The category, which at Roots spans leggings, tracksuits, sports bras and bike shorts, has seen such sustained double-digit growth that Meghan Roach plans to make it a key part of the business’ future.

“It’s an area … you will see us continue to expand upon,” she told analysts on a Friday call.

The Toronto-based retailer’s push into activewear has taken shape over many years and included several turns as the official designer and supplier of Team Canada’s Olympic uniform.

But consumers have had plenty of choice when it comes to workout gear and other apparel suited to their sporting needs. On top of the slew of athletic brands like Nike and Adidas, shoppers have also gravitated toward Lululemon Athletica Inc., Alo and Vuori, ramping up competition in the activewear category.

Roach feels Roots’ toehold in the category stems from the fit, feel and following its merchandise has cultivated.

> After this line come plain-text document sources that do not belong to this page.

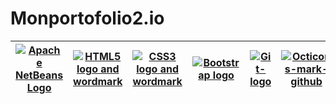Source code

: # Monportofolio2.io

| [![Apache NetBeans Logo](https://upload.wikimedia.org/wikipedia/commons/thumb/9/98/Apache_NetBeans_Logo.svg/64px-Apache_NetBeans_Logo.svg.png)](https://commons.wikimedia.org/wiki/File:Apache_NetBeans_Logo.svg "Apache NetBeans [Apache License 2.0 (http://www.apache.org/licenses/LICENSE-2.0)], via Wikimedia Commons") | [![HTML5 logo and wordmark](https://upload.wikimedia.org/wikipedia/commons/thumb/6/61/HTML5_logo_and_wordmark.svg/64px-HTML5_logo_and_wordmark.svg.png)](https://commons.wikimedia.org/wiki/File:HTML5_logo_and_wordmark.svg "W3C [CC BY 3.0 (https://creativecommons.org/licenses/by/3.0)], via Wikimedia Commons") | [![CSS3 logo and wordmark](https://upload.wikimedia.org/wikipedia/commons/thumb/d/d5/CSS3_logo_and_wordmark.svg/46px-CSS3_logo_and_wordmark.svg.png)](https://commons.wikimedia.org/wiki/File:CSS3_logo_and_wordmark.svg "Rudloff [CC BY 3.0 (https://creativecommons.org/licenses/by/3.0)], via Wikimedia Commons") | [![Bootstrap logo](https://upload.wikimedia.org/wikipedia/commons/thumb/b/b2/Bootstrap_logo.svg/64px-Bootstrap_logo.svg.png)](https://commons.wikimedia.org/wiki/File:Boostrap_logo.svg "Bootstrap [Public domain], via Wikimedia Commons") | [![Git-logo](https://upload.wikimedia.org/wikipedia/commons/thumb/e/e0/Git-logo.svg/128px-Git-logo.svg.png)](https://commons.wikimedia.org/wiki/File:Git-logo.svg "Jason Long [CC BY 3.0 (https://creativecommons.org/licenses/by/3.0)], via Wikimedia Commons") | [![Octicons-mark-github](https://upload.wikimedia.org/wikipedia/commons/thumb/9/91/Octicons-mark-github.svg/64px-Octicons-mark-github.svg.png)](https://commons.wikimedia.org/wiki/File:Octicons-mark-github.svg "GitHub [MIT (http://opensource.org/licenses/mit-license.php)], via Wikimedia Commons") |
| ----- | ----- | ----- | ----- | ----- | ----- |
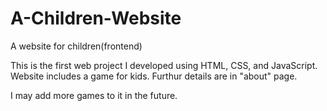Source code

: # A-Children-Website
A website for children(frontend)



This is the first web project I developed using HTML, CSS, and JavaScript. Website includes a game for kids. Furthur details are in "about" page.


I may add more games to it in the future.
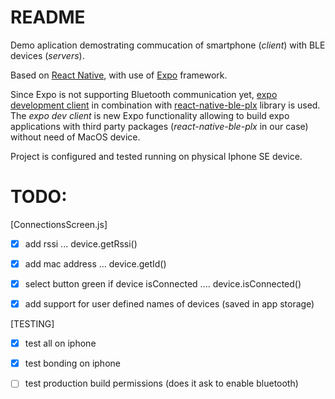 # README
Demo aplication demostrating commucation of smartphone (*client*) with BLE devices (*servers*).

Based on [React Native](https://reactnative.dev/), with use of [Expo](https://docs.expo.dev/) framework.

Since Expo is not supporting Bluetooth communication yet, [expo development client](https://docs.expo.dev/clients/introduction/) in combination with [react-native-ble-plx](https://dotintent.github.io/react-native-ble-plx/) library is used. The _expo dev client_ is new Expo functionality allowing to build expo applications with third party packages (*react-native-ble-plx* in our case) without need of MacOS device.

Project is configured and tested running on physical Iphone SE device.


# TODO:
[ConnectionsScreen.js]
- [x] add rssi ... device.getRssi()
- [x] add mac address ... device.getId()
- [x] select button green if device isConnected .... device.isConnected()
- [x] add support for user defined names of devices (saved in app storage)


[TESTING]
- [x] test all on iphone
- [x] test bonding on iphone
- [ ] test production build permissions (does it ask to enable bluetooth)


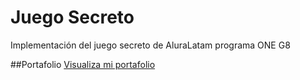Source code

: # Juego Secreto
Implementación del juego secreto de AluraLatam programa ONE G8

##Portafolio
<a href="https://jesshv.github.io/juego-secreto/">Visualiza mi portafolio</a>
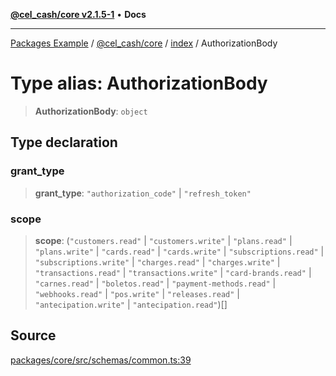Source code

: [**@cel_cash/core v2.1.5-1**](../../README.md) • **Docs**

***

[Packages Example](../../../../README.md) / [@cel\_cash/core](../../README.md) / [index](../README.md) / AuthorizationBody

# Type alias: AuthorizationBody

> **AuthorizationBody**: `object`

## Type declaration

### grant\_type

> **grant\_type**: `"authorization_code"` \| `"refresh_token"`

### scope

> **scope**: (`"customers.read"` \| `"customers.write"` \| `"plans.read"` \| `"plans.write"` \| `"cards.read"` \| `"cards.write"` \| `"subscriptions.read"` \| `"subscriptions.write"` \| `"charges.read"` \| `"charges.write"` \| `"transactions.read"` \| `"transactions.write"` \| `"card-brands.read"` \| `"carnes.read"` \| `"boletos.read"` \| `"payment-methods.read"` \| `"webhooks.read"` \| `"pos.write"` \| `"releases.read"` \| `"antecipation.write"` \| `"antecipation.read"`)[]

## Source

[packages/core/src/schemas/common.ts:39](https://github.com/Pyxlab/celcash/blob/a34e89ae69c9dcb41ba66226cb05c8c8b83b7cf4/packages/core/src/schemas/common.ts#L39)
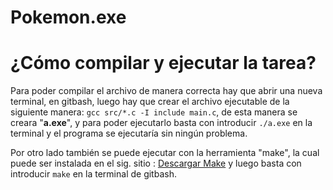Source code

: # Pokemon.exe
# ¿Cómo  compilar y ejecutar la tarea? 

Para poder compilar el archivo de manera correcta hay que abrir una nueva terminal, en gitbash, luego hay que crear el archivo ejecutable de la siguiente manera: 
``gcc src/*.c -I include main.c``, de esta manera se creara "**a.exe**", y para poder ejecutarlo basta con introducir ``./a.exe`` en la terminal y el programa se ejecutaría sin ningún problema. 

Por otro lado también se puede ejecutar con la herramienta "make", la cual puede ser instalada en el sig. sitio : [Descargar Make](https://sourceforge.net/projects/ezwinports/files/make-4.3-without-guile-w32-bin.zip/download) y luego basta con introducir ``make`` en la terminal de gitbash.
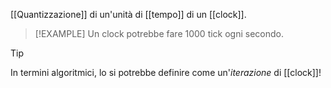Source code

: [[Quantizzazione]] di un'unità di [[tempo]] di un [[clock]].

> [!EXAMPLE]
> Un clock potrebbe fare 1000 tick ogni secondo.

> [!Tip]
> In termini algoritmici, lo si potrebbe definire come un'*iterazione* di [[clock]]!
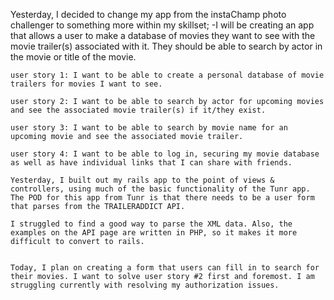Yesterday, I decided to change my app from the instaChamp photo challenger to something more within my skillset; 
	-I will be creating an app that allows a user to make a database of movies they want to see with the movie trailer(s) associated with it. They should be able to search by actor in the movie or title of the movie. 

	user story 1: I want to be able to create a personal database of movie trailers for movies I want to see.

	user story 2: I want to be able to search by actor for upcoming movies and see the associated movie trailer(s) if it/they exist. 

	user story 3: I want to be able to search by movie name for an upcoming movie and see the associated movie trailer. 

	user story 4: I want to be able to log in, securing my movie database as well as have individual links that I can share with friends. 

	Yesterday, I built out my rails app to the point of views & controllers, using much of the basic functionality of the Tunr app. The POD for this app from Tunr is that there needs to be a user form that parses from the TRAILERADDICT API.

	I struggled to find a good way to parse the XML data. Also, the examples on the API page are written in PHP, so it makes it more difficult to convert to rails. 


	Today, I plan on creating a form that users can fill in to search for their movies. I want to solve user story #2 first and foremost. I am struggling currently with resolving my authorization issues. 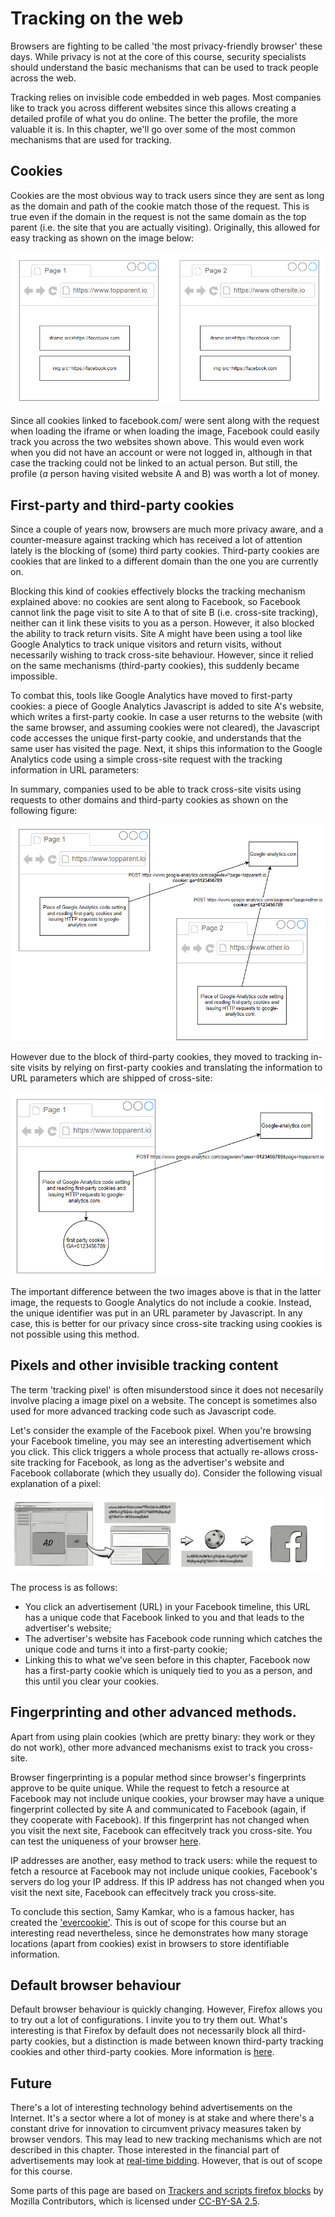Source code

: # Tracking on the web
Browsers are fighting to be called 'the most privacy-friendly browser' these days. While privacy is not at the core of this course, security specialists should understand the basic mechanisms that can be used to track people across the web.

Tracking relies on invisible code embedded in web pages. Most companies like to track you across different websites since this allows creating a detailed profile of what you do online. The better the profile, the more valuable it is. In this chapter, we'll go over some of the most common mechanisms that are used for tracking. 

## Cookies
Cookies are the most obvious way to track users since they are sent as long as the domain and path of the cookie match those of the request. This is true even if the domain in the request is not the same domain as the top parent (i.e. the site that you are actually visiting). Originally, this allowed for easy tracking as shown on the image below:

![](docimages/2021-02-10-16-14-27.png)

Since all cookies linked to facebook.com/ were sent along with the request when loading the iframe or when loading the image, Facebook could easily track you across the two websites shown above. This would even work when you did not have an account or were not logged in, although in that case the tracking could not be linked to an actual person. But still, the profile (_a_ person having visited website A and B) was worth a lot of money.

## First-party and third-party cookies
Since a couple of years now, browsers are much more privacy aware, and a counter-measure against tracking which has received a lot of attention lately is the blocking of (some) third party cookies. Third-party cookies are cookies that are linked to a different domain than the one you are currently on. 

Blocking this kind of cookies effectively blocks the tracking mechanism explained above: no cookies are sent along to Facebook, so Facebook cannot link the page visit to site A to that of site B (i.e. cross-site tracking), neither can it link these visits to you as a person. However, it also blocked the ability to track return visits. Site A might have been using a tool like Google Analytics to track unique visitors and return visits, without necessarily wishing to track cross-site behaviour. However, since it relied on the same mechanisms (third-party cookies), this suddenly became impossible.

To combat this, tools like Google Analytics have moved to first-party cookies: a piece of Google Analytics Javascript is added to site A's website, which writes a first-party cookie. In case a user returns to the website (with the same browser, and assuming cookies were not cleared), the Javascript code accesses the unique first-party cookie, and understands that the same user has visited the page. Next, it ships this information to the Google Analytics code using a simple cross-site request with the tracking information in URL parameters:

In summary, companies used to be able to track cross-site visits using requests to other domains and third-party cookies as shown on the following figure:

![](docimages/2021-02-10-16-35-55.png)

 However due to the block of third-party cookies, they moved to tracking in-site visits by relying on first-party cookies and translating the information to URL parameters which are shipped of cross-site:

![](docimages/2021-02-10-16-38-29.png)

 The important difference between the two images above is that in the latter image, the requests to Google Analytics do not include a cookie. Instead, the unique identifier was put in an URL parameter by Javascript. In any case, this is better for our privacy since cross-site tracking using cookies is not possible using this method.  

## Pixels and other invisible tracking content
The term 'tracking pixel' is often misunderstood since it does not necesarily involve placing a image pixel on a website. The concept is sometimes also used for more advanced tracking code such as Javascript code. 

Let's consider the example of the Facebook pixel. When you're browsing your Facebook timeline, you may see an interesting advertisement which you click. This click triggers a whole process that actually re-allows cross-site tracking for Facebook, as long as the advertiser's website and Facebook collaborate (which they usually do). Consider the following visual explanation of a pixel:

![](docimages/2021-02-10-16-43-00.png)

The process is as follows:
- You click an advertisement (URL) in your Facebook timeline, this URL has a unique code that Facebook linked to you and that leads to the advertiser's website;
- The advertiser's website has Facebook code running which catches the unique code and turns it into a first-party cookie;
- Linking this to what we've seen before in this chapter, Facebook now has a first-party cookie which is uniquely tied to you as a person, and this until you clear your cookies. 

## Fingerprinting and other advanced methods.
Apart from using plain cookies (which are pretty binary: they work or they do not work), other more advanced mechanisms exist to track you cross-site. 

Browser fingerprinting is a popular method since browser's fingerprints approve to be quite unique. While the request to fetch a resource at Facebook may not include unique cookies, your browser may have a unique fingerprint collected by site A and communicated to Facebook (again, if they cooperate with Facebook). If this fingerprint has not changed when you visit the next site, Facebook can effecitvely track you cross-site. You can test the uniqueness of your browser [here](https://coveryourtracks.eff.org/).

IP addresses are another, easy method to track users: while the request to fetch a resource at Facebook may not include unique cookies, Facebook's servers do log your IP address. If this IP address has not changed when you visit the next site, Facebook can effecitvely track you cross-site. 

To conclude this section, Samy Kamkar, who is a famous hacker, has created the ['evercookie'](https://samy.pl/evercookie/). This is out of scope for this course but an interesting read nevertheless, since he demonstrates how many storage locations (apart from cookies) exist in browsers to store identifiable information.

## Default browser behaviour
Default browser behaviour is quickly changing. However, Firefox allows you to try out a lot of configurations. I invite you to try them out. What's interesting is that Firefox by default does not necessarily block all third-party cookies, but a distinction is made between known third-party tracking cookies and other third-party cookies. More information is [here](https://support.mozilla.org/en-US/kb/disable-third-party-cookies). 

## Future
There's a lot of interesting technology behind advertisements on the Internet. It's a sector where a lot of money is at stake and where there's a constant drive for innovation to circumvent privacy measures taken by browser vendors. This may lead to new tracking mechanisms which are not described in this chapter. Those interested in the financial part of advertisements may look at [real-time bidding](https://en.wikipedia.org/wiki/Real-time_bidding). However, that is out of scope for this course. 


Some parts of this page are based on [Trackers and scripts firefox blocks](https://support.mozilla.org/en-US/kb/trackers-and-scripts-firefox-blocks-enhanced-track) by Mozilla Contributors, which is licensed under [CC-BY-SA 2.5](http://creativecommons.org/licenses/by-sa/2.5/).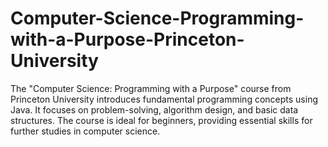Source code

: # Computer-Science-Programming-with-a-Purpose-Princeton-University
The "Computer Science: Programming with a Purpose" course from Princeton University introduces fundamental programming concepts using Java. It focuses on problem-solving, algorithm design, and basic data structures. The course is ideal for beginners, providing essential skills for further studies in computer science.
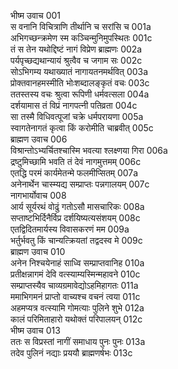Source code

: भीष्म उवाच	001    
स वनानि विचित्राणि तीर्थानि च सरांसि च	001a  
अभिगच्छन्क्रमेण स्म कञ्चिन्मुनिमुपस्थितः	001c  
तं स तेन यथोद्दिष्टं नागं विप्रेण ब्राह्मणः	002a  
पर्यपृच्छद्यथान्यायं श्रुत्वैव च जगाम सः	002c  
सोऽभिगम्य यथाख्यातं नागायतनमर्थवित्	003a  
प्रोक्तवानहमस्मीति भोःशब्दालङ्कृतं वचः	003c  
ततस्तस्य वचः श्रुत्वा रूपिणी धर्मवत्सला	004a  
दर्शयामास तं विप्रं नागपत्नी पतिव्रता	004c  
सा तस्मै विधिवत्पूजां चक्रे धर्मपरायणा	005a  
स्वागतेनागतं कृत्वा किं करोमीति चाब्रवीत्	005c  
ब्राह्मण उवाच	006    
विश्रान्तोऽभ्यर्चितश्चास्मि भवत्या श्लक्ष्णया गिरा	006a  
द्रष्टुमिच्छामि भवति तं देवं नागमुत्तमम्	006c  
एतद्धि परमं कार्यमेतन्मे फलमीप्सितम्	007a  
अनेनार्थेन चास्म्यद्य सम्प्राप्तः पन्नगालयम्	007c  
नागभार्योवाच	008    
आर्य सूर्यरथं वोढुं गतोऽसौ मासचारिकः	008a  
सप्ताष्टभिर्दिनैर्विप्र दर्शयिष्यत्यसंशयम्	008c  
एतद्विदितमार्यस्य विवासकरणं मम	009a  
भर्तुर्भवतु किं चान्यत्क्रियतां तद्वदस्व मे	009c  
ब्राह्मण उवाच	010    
अनेन निश्चयेनाहं साध्वि सम्प्राप्तवानिह	010a  
प्रतीक्षन्नागमं देवि वत्स्याम्यस्मिन्महावने	010c  
सम्प्राप्तस्यैव चाव्यग्रमावेद्योऽहमिहागतः	011a  
ममाभिगमनं प्राप्तो वाच्यश्च वचनं त्वया	011c  
अहमप्यत्र वत्स्यामि गोमत्याः पुलिने शुभे	012a  
कालं परिमिताहारो यथोक्तं परिपालयन्	012c  
भीष्म उवाच	013    
ततः स विप्रस्तां नागीं समाधाय पुनः पुनः	013a  
तदेव पुलिनं नद्याः प्रययौ ब्राह्मणर्षभः	013c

“Our product really resonates with (shoppers) because you can wear it through multiple different use cases and occasions,” she said.

“We’ve been seeing customers come back again and again for some of these core products in our activewear collection.”

Her remarks came the same day as Roots revealed it lost $5.2 million in its latest quarter compared with a loss of $5.3 million in the same quarter last year.

The company said the second-quarter loss amounted to 13 cents per diluted share for the quarter ended Aug. 3, the same as a year earlier.

In presenting the results, Roach reminded analysts that the first half of the year is usually “seasonally small,” representing just 30 per cent of the company’s annual sales.

Sales for the second quarter totalled $47.7 million, down from $49.4 million in the same quarter last year.

The move lower came as direct-to-consumer sales amounted to $36.4 million, down from $37.1 million a year earlier, as comparable sales edged down 0.2 per cent.

The numbers reflect the fact that Roots continued to grapple with inventory challenges in the company’s Cooper fleece line that first cropped up in its previous quarter.

Roots recently began to use artificial intelligence to assist with daily inventory replenishments and said more tools helping with allocation will go live in the next quarter.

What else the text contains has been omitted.